The Tavern Hospitality Group is going into the new decade as a leaner operation better prepared for a brutally tight labor market and the relentless rise in Denver property taxes, according to its owner.
In the latest change for the Denver-based restaurant operator, Frank Schultz sold the Tavern Platt Park’s building at 1475 S. Pearl Street earlier this month for $4 million and will shutter the business December 31. He bought the real estate in 2012 for $1.8 million, according to public records.
“The neighborhood wasn’t quite what we thought in terms of sales, and it’s gotten a lot harder in the hospitality industry to do business,” Schultz said, referring to the increase in minimum wage for tipped workers from around $4 to $12 over the last 3 years (with a new wage law going into effect) and more competition from new pubs and breweries.
“It’s forced me to only want to keep the stores that I have that do really, really well and that are worth dealing with the changes coming,” he added. “That store wasn’t worth keeping in the arsenal.”
Schultz said the pending increase in minimum wage for tipped workers “puts pressure on the hospitality industry where we have 2 percent unemployment and it’s impossible to find people.”
“In 2012, we had bar tenders and servers with graduate degrees,” he said. They couldn’t get jobs. It was really easy to hire people. Now, we are hiring for every position all the time.”
“Nobody is checking references because they need staff,” he added.
Schultz has been pruning his portfolio for a few years. Earlier this year he sold the Tavern Downtown and Cowboy Lounge buildings in LoDo, along with other parcels, for $18 million.

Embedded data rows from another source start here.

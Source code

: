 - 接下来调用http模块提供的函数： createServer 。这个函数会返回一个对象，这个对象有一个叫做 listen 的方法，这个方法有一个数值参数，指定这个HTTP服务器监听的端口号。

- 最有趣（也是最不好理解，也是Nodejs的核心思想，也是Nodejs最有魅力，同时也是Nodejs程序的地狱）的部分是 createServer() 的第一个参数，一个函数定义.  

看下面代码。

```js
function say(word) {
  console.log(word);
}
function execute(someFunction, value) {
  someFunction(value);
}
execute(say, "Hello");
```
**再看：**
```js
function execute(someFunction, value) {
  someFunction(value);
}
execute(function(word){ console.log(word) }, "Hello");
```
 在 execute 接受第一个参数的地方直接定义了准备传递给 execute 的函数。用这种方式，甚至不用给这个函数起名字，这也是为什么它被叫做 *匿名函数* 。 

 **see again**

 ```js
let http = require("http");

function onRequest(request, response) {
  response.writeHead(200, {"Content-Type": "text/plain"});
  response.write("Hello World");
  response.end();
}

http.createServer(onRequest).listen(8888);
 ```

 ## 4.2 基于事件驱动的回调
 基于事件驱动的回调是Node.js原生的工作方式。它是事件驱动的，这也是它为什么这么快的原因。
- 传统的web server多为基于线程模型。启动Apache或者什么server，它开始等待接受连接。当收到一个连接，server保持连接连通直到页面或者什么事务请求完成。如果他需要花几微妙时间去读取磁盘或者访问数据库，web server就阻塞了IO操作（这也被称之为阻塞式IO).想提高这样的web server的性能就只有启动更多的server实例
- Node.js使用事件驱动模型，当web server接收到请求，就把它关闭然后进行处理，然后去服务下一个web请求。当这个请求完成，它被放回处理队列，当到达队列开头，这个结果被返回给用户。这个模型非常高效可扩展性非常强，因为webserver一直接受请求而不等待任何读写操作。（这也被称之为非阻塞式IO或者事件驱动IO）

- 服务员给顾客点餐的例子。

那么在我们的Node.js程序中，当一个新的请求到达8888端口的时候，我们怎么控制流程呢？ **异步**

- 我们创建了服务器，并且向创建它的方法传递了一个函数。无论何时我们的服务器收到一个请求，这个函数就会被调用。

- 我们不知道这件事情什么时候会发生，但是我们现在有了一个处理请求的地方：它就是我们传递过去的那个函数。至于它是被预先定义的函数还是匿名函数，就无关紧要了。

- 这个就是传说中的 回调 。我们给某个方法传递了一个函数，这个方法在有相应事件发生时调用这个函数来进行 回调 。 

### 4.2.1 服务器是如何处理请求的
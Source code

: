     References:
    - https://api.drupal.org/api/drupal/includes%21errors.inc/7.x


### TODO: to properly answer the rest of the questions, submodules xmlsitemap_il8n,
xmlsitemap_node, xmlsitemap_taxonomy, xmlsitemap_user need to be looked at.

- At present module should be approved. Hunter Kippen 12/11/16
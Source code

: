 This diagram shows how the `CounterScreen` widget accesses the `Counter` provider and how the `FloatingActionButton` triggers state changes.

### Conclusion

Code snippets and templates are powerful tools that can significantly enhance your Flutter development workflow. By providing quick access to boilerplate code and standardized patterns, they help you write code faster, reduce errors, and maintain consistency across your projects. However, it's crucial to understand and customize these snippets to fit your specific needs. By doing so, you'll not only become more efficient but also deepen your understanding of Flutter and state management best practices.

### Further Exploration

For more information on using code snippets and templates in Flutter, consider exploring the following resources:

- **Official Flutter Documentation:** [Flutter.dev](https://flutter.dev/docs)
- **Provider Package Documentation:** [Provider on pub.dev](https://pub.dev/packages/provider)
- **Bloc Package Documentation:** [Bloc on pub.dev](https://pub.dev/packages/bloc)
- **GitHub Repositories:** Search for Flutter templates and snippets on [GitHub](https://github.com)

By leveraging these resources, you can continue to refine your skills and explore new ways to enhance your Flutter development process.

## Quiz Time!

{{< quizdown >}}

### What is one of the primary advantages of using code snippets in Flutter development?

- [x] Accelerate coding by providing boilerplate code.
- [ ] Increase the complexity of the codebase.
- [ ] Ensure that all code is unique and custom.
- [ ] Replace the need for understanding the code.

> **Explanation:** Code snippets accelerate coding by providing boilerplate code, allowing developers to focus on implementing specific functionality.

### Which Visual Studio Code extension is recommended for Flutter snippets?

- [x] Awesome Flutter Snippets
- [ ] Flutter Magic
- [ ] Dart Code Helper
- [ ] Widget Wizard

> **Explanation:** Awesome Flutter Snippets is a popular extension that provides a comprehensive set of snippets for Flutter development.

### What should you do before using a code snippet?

And in 2018 he sold the Tavern Wash Park building at 1066 S. Gaylord St. for $2.4 million and closed the restaurant.
Schultz sold his original Tavern Uptown on 17th Avenue in 2015 to an apartment developer. As part of that deal, Schultz said he kept around 14,000 square feet of retail space that he will take control of when the project is done in April.

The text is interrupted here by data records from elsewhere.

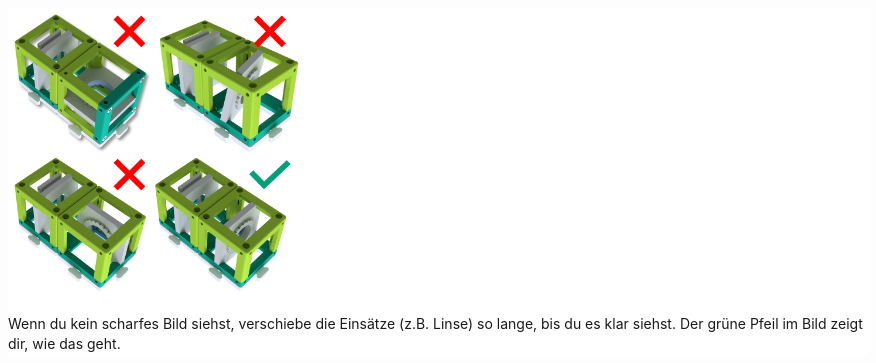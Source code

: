 <img src="./assets/6.png" width="300">
</p>

Wenn du kein scharfes Bild siehst, verschiebe die Einsätze (z.B. Linse) so lange, bis du es klar siehst. Der grüne Pfeil im Bild zeigt dir, wie das geht.

<p align="center">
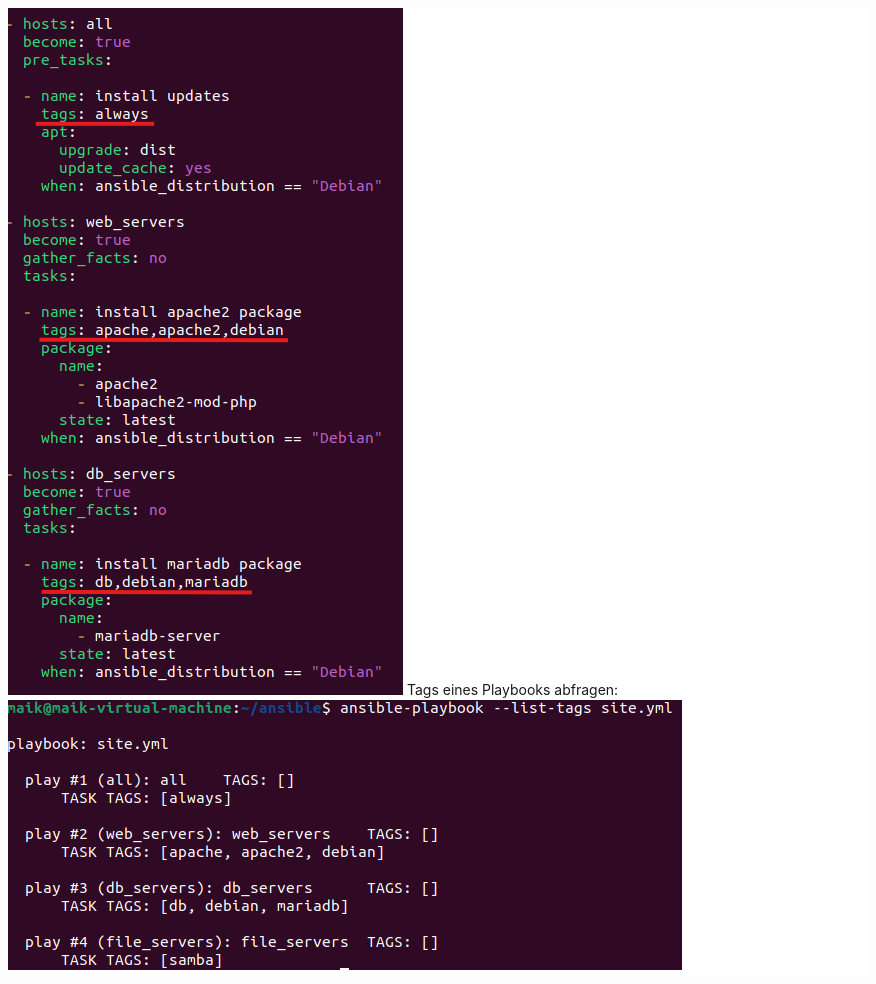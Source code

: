 ![](Anhang/Pasted%20image%2020241017081108.png)
Tags eines Playbooks abfragen:
![](Anhang/Pasted%20image%2020241017075347.png)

“We might put a new concept in there,” he said. “As much as I want it to be a Tavern, I am not sure … Millennials are different, they watch sports differently … they watch on their phones and stay home.”
The Tavern Hospitality Group still operates Choppers in Cherry Creek, which Schultz said he’s keeping for a future real estate potential. And he runs Taverns in Littleton and Lowry. His Tavern in the Tech Center will be converted to Mexican concept Otra Vez, which he also operates on the 16th Street Mall.
Whiskey Tango Foxtrot in Ballpark will stay as is.
“We want to get to the point where we’re keeping the stores with enough margin they’re worth operating in the storm ahead,” Schultz said.